To do this, you need just one hour to follow these steps:
Step 1: Set up your bills so they’re sent to you on the 1st of the month
This is assuming you’re being paid on the first of the month. If not, just adjust the day accordingly.
Call your credit card, electric company, internet service provider, Netflix, whatever, and have them bill you on that date. This streamlines the process and allows you to know when exactly your bills need to be paid.
There may be a couple of months of odd billing as your accounts adjust, but it will smooth itself out after that.
Step 2: Set up your contributions to your 401k
Before your paycheck even arrives into your checking account, make sure that you have your 401k plan set up with your employer and that you’re at least putting in enough money to collect the employer match. It means that for every (pre-tax!) dollar you contribute your company will match that amount up to a certain percentage.
This ensures that you’re taking full advantage of what is essentially free money from your employer. Let them help you save more money for retirement.
Step 3: Automate your checking account
Once your paycheck actually arrives into your checking account, the money will now go into 4 different places:
Roth IRA: Like your 401k, you’re going to want to max it out as much as possible. The amount you are allowed to contribute goes up occasionally. Currently, you can contribute up to $5,500 each year.
Savings account: Here, you should use “sub-saving accounts” for long-term goals like your wedding, vacation, or down payment on your house (more on this later).

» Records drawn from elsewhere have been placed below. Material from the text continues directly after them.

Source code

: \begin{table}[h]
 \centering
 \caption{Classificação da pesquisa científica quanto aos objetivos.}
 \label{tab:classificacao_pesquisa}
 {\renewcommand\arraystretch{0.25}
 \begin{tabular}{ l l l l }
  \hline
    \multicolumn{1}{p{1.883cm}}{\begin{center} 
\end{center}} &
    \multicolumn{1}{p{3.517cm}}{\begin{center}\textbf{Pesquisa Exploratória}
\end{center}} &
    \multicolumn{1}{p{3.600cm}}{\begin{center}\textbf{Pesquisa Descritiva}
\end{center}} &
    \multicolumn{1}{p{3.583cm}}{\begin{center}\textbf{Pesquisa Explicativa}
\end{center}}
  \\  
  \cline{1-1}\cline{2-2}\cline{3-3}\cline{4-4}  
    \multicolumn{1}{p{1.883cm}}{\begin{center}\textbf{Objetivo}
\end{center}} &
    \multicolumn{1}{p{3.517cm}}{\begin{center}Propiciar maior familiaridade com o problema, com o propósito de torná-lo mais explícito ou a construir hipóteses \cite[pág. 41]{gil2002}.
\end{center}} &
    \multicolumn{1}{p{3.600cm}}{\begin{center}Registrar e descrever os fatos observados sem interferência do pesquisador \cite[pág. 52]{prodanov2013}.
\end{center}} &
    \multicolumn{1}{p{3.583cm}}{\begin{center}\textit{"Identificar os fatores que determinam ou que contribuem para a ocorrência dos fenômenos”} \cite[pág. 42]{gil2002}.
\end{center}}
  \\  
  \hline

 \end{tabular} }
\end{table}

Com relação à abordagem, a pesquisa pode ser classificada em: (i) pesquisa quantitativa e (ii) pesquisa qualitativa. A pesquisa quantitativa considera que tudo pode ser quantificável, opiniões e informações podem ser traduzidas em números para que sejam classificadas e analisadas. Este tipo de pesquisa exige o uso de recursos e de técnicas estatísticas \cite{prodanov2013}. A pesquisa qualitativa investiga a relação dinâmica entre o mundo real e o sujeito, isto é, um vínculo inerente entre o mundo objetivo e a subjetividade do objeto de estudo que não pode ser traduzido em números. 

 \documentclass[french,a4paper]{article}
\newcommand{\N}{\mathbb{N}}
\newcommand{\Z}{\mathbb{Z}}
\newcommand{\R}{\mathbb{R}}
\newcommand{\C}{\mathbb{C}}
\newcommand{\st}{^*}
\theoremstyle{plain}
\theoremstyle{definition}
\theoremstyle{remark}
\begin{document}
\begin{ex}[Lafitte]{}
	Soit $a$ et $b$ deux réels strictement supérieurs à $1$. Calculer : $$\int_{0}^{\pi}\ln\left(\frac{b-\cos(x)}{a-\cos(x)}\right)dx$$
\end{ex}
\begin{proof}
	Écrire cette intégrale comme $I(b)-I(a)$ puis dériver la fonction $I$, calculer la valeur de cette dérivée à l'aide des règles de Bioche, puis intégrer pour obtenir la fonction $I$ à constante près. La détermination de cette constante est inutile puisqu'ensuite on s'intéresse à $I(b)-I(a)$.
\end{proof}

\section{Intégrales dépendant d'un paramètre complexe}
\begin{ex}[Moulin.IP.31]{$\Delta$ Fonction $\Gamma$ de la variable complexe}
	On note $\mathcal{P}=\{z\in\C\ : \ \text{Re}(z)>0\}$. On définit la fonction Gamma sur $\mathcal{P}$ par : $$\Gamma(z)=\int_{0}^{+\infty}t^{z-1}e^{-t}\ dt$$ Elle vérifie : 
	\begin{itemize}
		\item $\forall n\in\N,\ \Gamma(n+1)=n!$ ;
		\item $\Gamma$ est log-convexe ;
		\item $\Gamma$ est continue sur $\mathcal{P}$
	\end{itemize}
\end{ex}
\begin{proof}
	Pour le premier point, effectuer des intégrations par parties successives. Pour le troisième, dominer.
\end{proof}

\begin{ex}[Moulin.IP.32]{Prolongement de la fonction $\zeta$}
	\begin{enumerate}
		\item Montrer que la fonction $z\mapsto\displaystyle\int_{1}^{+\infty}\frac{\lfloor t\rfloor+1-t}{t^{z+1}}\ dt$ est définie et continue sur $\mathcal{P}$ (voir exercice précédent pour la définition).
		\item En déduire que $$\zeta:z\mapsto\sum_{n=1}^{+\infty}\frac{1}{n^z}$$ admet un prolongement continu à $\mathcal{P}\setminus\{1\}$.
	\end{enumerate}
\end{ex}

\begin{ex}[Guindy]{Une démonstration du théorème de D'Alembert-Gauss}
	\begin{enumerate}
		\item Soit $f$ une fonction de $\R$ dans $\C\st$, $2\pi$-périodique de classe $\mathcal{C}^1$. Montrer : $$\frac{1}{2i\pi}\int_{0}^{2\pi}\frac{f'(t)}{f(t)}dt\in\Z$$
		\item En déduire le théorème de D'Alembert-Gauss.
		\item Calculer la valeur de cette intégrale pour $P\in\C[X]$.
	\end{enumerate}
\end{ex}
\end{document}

Many banks provide the option to create smaller sub-accounts in your normal savings account — perfect for goal setting.
Credit card: Make automatic payments for recurring services like Netflix, Birchbox, and gym memberships using your credit card. Log into your credit card’s website and set up automatic payments with your checking account so your credit card bill is paid off each month. You can rest assured that you will have enough money in your checking because you’ve already set up automatic payments with everything else.
Misc. bills: These are for bills that can’t be paid off with a credit card such as rent, electric, water, and gas. Set it up so that your checking account automatically sends funds to these four areas on your bank’s website — or you can just call your bank and have them do it for you. Or you could go to the bank in person, sort out your accounts and make a new friend.